Smoke Test Results
Internal regression test suite (amem-smoketest) — 31 QA pairs across 8 categories, evaluated with gemini-3.5-flash-low as write-side LLM.
Smoke test is a regression test, not a benchmark. The dataset is self-authored and scores are not directly comparable across implementations.
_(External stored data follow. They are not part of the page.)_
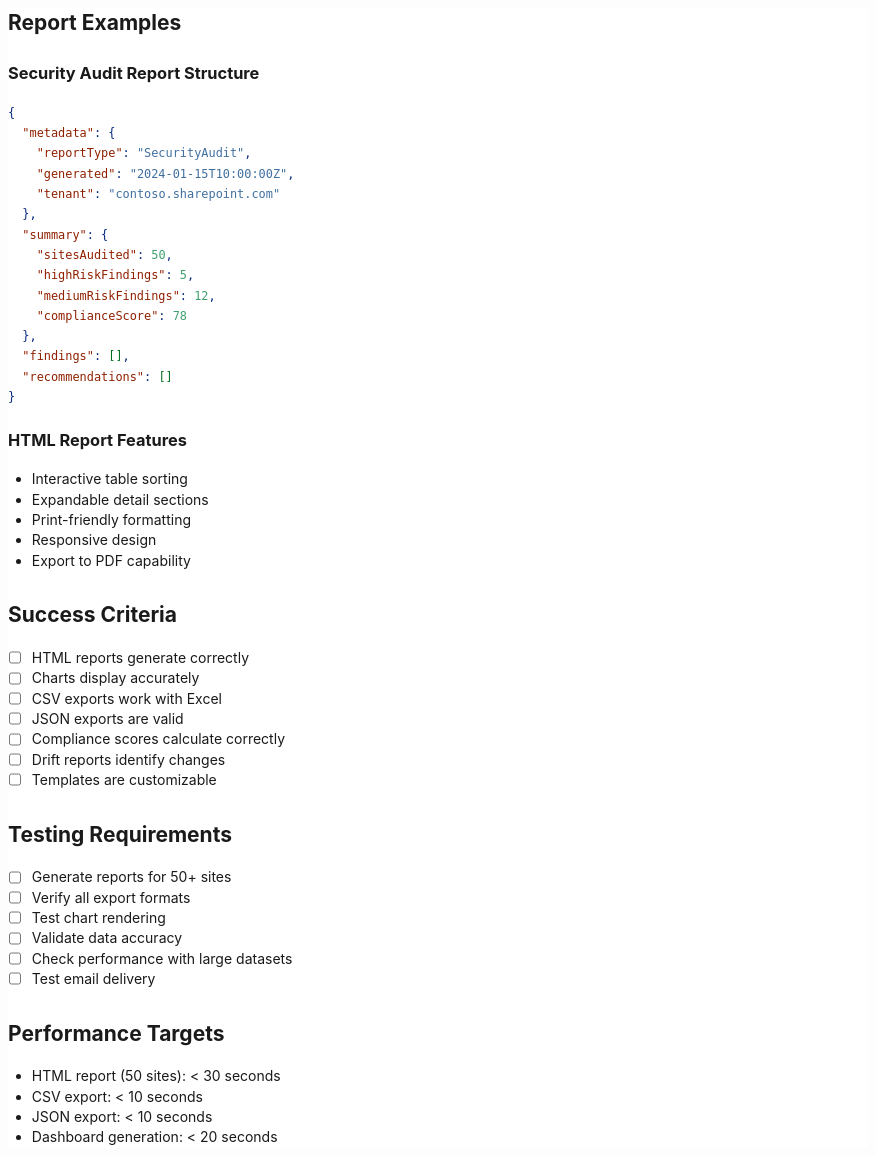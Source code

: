 ## Report Examples

### Security Audit Report Structure
```json
{
  "metadata": {
    "reportType": "SecurityAudit",
    "generated": "2024-01-15T10:00:00Z",
    "tenant": "contoso.sharepoint.com"
  },
  "summary": {
    "sitesAudited": 50,
    "highRiskFindings": 5,
    "mediumRiskFindings": 12,
    "complianceScore": 78
  },
  "findings": [],
  "recommendations": []
}
```

### HTML Report Features
- Interactive table sorting
- Expandable detail sections
- Print-friendly formatting
- Responsive design
- Export to PDF capability

## Success Criteria
- [ ] HTML reports generate correctly
- [ ] Charts display accurately
- [ ] CSV exports work with Excel
- [ ] JSON exports are valid
- [ ] Compliance scores calculate correctly
- [ ] Drift reports identify changes
- [ ] Templates are customizable

## Testing Requirements
- [ ] Generate reports for 50+ sites
- [ ] Verify all export formats
- [ ] Test chart rendering
- [ ] Validate data accuracy
- [ ] Check performance with large datasets
- [ ] Test email delivery

## Performance Targets
- HTML report (50 sites): < 30 seconds
- CSV export: < 10 seconds
- JSON export: < 10 seconds
- Dashboard generation: < 20 seconds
The purpose is to verify retrieval quality does not degrade between versions.
Overall results (v0.3.0)
| Metric | Value |
|---|---|
| Average Score | 4.56 / 5.0 |
| Hit@1 | 64.0% |
| Hit@3 | 76.0% |
| MRR | 0.693 |
Results by category
| Category | Avg Score | Notes |
|---|---|---|
| fact | 5.00 / 5.0 | — |
| temporal | 5.00 / 5.0 | — |
| bfs | 5.00 / 5.0 | — |
| multihop | 4.20 / 5.0 | — |
| semantic | 3.60 / 5.0 | Active improvement area |
BFS ablation
The 2-hop BFS graph expansion is tested in isolation using bfs + multihop categories (10 questions):
| BFS OFF | BFS ON | Delta | |
|---|---|---|---|
| Average Score | 3.00 | 5.00 | +2.00 |
| bfs category | 2.00 | 5.00 | +3.00 |
| multihop category | 4.00 | 5.00 | +1.00 |
BFS provides the largest single improvement of any feature in the retrieval pipeline.
Category descriptions
| Category | What it tests |
|---|---|
| fact | Direct factual recall (e.g. account IDs, registration numbers) |
| temporal | Time-ordered facts where older versions should be superseded |
| bfs | Multi-note graph traversal — answer requires following link edges |
| multihop | Two independent facts that must be joined to answer (e.g. company → registrar → contact email) |
| semantic | Paraphrased queries that don't share keywords with stored content |
Running the smoke test
bash
cd amem-smoketest
node run_smoketest.mjsBy default the smoke test uses gemini-3.5-flash-low for write-side LLM operations and gemini-pro-agent as judge. Override with:
bash
AMEM_LLM_MODEL=claude-sonnet-4-6 node run_smoketest.mjs